Among the entries below, find the lines that contain the string "frac". State only how many there are.

> [Data provided]:
Start of Block
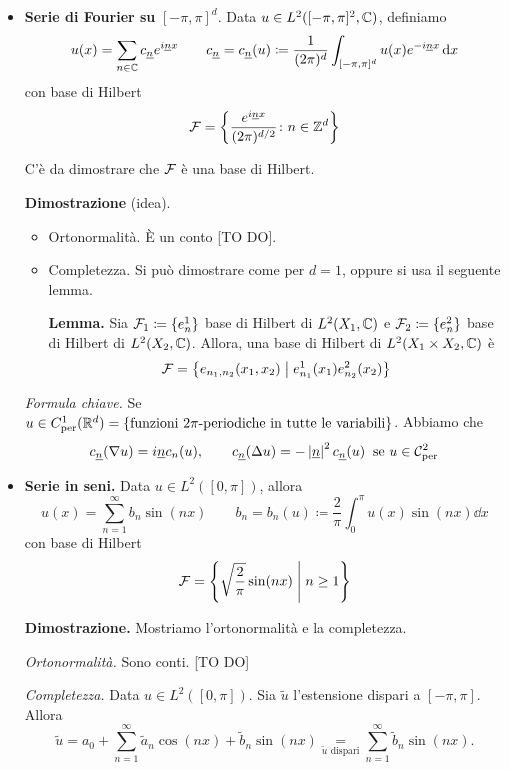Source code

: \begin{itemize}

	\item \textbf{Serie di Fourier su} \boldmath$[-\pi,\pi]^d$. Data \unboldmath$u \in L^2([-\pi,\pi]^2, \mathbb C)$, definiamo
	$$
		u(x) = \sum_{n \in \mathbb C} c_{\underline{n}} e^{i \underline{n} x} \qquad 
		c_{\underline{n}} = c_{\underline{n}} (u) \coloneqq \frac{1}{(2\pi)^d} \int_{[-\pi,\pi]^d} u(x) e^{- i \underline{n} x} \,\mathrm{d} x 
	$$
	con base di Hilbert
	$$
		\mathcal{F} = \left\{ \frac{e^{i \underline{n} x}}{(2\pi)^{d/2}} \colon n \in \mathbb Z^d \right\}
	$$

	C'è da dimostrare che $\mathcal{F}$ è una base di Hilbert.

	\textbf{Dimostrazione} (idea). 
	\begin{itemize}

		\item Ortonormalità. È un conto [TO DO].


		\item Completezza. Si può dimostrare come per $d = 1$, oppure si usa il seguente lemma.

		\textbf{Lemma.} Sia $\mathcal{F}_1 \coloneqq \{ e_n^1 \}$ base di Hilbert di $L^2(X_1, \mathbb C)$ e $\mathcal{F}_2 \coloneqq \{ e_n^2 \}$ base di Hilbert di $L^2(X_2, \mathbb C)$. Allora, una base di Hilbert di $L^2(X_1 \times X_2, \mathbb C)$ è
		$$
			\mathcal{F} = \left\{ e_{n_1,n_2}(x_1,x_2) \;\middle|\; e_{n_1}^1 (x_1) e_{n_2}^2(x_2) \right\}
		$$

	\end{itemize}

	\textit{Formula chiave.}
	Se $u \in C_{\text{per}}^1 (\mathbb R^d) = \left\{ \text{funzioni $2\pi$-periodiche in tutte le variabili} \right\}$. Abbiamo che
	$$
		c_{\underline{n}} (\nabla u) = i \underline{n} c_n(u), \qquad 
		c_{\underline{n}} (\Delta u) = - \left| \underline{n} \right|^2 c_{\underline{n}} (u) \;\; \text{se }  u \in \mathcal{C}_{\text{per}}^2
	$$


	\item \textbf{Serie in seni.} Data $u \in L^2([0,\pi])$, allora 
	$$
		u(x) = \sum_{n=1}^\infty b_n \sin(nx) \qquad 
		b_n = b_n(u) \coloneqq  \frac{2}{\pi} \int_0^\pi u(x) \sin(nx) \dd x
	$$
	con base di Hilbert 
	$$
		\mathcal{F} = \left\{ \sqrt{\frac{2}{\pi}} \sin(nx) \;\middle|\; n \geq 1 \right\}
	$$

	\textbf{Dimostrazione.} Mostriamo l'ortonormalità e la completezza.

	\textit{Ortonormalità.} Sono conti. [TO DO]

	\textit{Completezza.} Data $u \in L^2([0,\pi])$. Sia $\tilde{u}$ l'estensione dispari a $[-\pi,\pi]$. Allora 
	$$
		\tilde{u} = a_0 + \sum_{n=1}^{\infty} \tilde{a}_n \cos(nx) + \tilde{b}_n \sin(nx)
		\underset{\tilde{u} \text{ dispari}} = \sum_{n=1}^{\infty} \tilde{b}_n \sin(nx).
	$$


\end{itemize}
End of Block
> [Exercise result]:
4